**What you will do**.
Please reproduce the records, omitting nothing and changing nothing.

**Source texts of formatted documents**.
######

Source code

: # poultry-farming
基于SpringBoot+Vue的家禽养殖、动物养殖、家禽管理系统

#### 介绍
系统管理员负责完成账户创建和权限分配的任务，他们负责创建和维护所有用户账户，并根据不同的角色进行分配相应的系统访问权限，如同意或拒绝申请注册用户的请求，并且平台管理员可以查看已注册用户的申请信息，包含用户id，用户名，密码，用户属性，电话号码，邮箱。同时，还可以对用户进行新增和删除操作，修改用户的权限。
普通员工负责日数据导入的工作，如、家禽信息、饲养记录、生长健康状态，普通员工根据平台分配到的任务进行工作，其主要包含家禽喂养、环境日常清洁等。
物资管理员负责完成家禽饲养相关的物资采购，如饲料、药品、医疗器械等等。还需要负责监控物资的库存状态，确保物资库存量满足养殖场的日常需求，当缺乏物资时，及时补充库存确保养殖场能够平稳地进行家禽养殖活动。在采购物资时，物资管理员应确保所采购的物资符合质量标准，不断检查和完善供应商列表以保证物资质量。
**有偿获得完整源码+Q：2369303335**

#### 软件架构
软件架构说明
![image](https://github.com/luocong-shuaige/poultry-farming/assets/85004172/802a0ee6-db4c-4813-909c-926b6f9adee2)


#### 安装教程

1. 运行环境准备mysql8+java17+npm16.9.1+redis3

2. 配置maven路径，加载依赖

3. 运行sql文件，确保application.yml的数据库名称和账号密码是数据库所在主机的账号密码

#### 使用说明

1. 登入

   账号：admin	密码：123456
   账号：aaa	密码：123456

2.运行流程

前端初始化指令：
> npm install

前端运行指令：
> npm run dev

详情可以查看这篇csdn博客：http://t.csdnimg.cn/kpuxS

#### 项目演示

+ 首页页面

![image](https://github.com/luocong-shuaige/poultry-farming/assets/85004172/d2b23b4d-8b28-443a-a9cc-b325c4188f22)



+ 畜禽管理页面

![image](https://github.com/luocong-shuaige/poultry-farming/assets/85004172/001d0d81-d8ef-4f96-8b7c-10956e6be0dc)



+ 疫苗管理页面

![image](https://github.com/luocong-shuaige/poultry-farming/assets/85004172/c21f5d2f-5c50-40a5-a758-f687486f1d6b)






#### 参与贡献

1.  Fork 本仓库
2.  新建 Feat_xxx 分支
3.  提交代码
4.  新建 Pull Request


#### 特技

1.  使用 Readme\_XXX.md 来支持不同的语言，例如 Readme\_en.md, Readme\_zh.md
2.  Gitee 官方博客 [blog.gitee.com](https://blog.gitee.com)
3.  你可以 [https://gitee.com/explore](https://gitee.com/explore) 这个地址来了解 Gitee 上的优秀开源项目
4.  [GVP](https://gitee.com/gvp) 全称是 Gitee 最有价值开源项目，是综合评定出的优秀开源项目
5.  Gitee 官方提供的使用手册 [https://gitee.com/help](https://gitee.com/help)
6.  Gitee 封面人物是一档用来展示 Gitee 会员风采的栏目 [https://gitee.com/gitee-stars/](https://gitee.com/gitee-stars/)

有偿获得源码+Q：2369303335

######

**Answer to the problem**.
Source code

: # poultry-farming
基于SpringBoot+Vue的家禽养殖、动物养殖、家禽管理系统

#### 介绍
系统管理员负责完成账户创建和权限分配的任务，他们负责创建和维护所有用户账户，并根据不同的角色进行分配相应的系统访问权限，如同意或拒绝申请注册用户的请求，并且平台管理员可以查看已注册用户的申请信息，包含用户id，用户名，密码，用户属性，电话号码，邮箱。同时，还可以对用户进行新增和删除操作，修改用户的权限。
普通员工负责日数据导入的工作，如、家禽信息、饲养记录、生长健康状态，普通员工根据平台分配到的任务进行工作，其主要包含家禽喂养、环境日常清洁等。
物资管理员负责完成家禽饲养相关的物资采购，如饲料、药品、医疗器械等等。还需要负责监控物资的库存状态，确保物资库存量满足养殖场的日常需求，当缺乏物资时，及时补充库存确保养殖场能够平稳地进行家禽养殖活动。在采购物资时，物资管理员应确保所采购的物资符合质量标准，不断检查和完善供应商列表以保证物资质量。
**有偿获得完整源码+Q：2369303335**

#### 软件架构
软件架构说明
![image](https://github.com/luocong-shuaige/poultry-farming/assets/85004172/802a0ee6-db4c-4813-909c-926b6f9adee2)


#### 安装教程

1. 运行环境准备mysql8+java17+npm16.9.1+redis3

2. 配置maven路径，加载依赖

3. 运行sql文件，确保application.yml的数据库名称和账号密码是数据库所在主机的账号密码

#### 使用说明

1. 登入

   账号：admin	密码：123456
   账号：aaa	密码：123456

2.运行流程

前端初始化指令：
> npm install

前端运行指令：
> npm run dev

详情可以查看这篇csdn博客：http://t.csdnimg.cn/kpuxS

#### 项目演示

+ 首页页面

![image](https://github.com/luocong-shuaige/poultry-farming/assets/85004172/d2b23b4d-8b28-443a-a9cc-b325c4188f22)



+ 畜禽管理页面

![image](https://github.com/luocong-shuaige/poultry-farming/assets/85004172/001d0d81-d8ef-4f96-8b7c-10956e6be0dc)



+ 疫苗管理页面

![image](https://github.com/luocong-shuaige/poultry-farming/assets/85004172/c21f5d2f-5c50-40a5-a758-f687486f1d6b)






#### 参与贡献

1.  Fork 本仓库
2.  新建 Feat_xxx 分支
3.  提交代码
4.  新建 Pull Request


#### 特技

1.  使用 Readme\_XXX.md 来支持不同的语言，例如 Readme\_en.md, Readme\_zh.md
2.  Gitee 官方博客 [blog.gitee.com](https://blog.gitee.com)
3.  你可以 [https://gitee.com/explore](https://gitee.com/explore) 这个地址来了解 Gitee 上的优秀开源项目
4.  [GVP](https://gitee.com/gvp) 全称是 Gitee 最有价值开源项目，是综合评定出的优秀开源项目
5.  Gitee 官方提供的使用手册 [https://gitee.com/help](https://gitee.com/help)
6.  Gitee 封面人物是一档用来展示 Gitee 会员风采的栏目 [https://gitee.com/gitee-stars/](https://gitee.com/gitee-stars/)

有偿获得源码+Q：2369303335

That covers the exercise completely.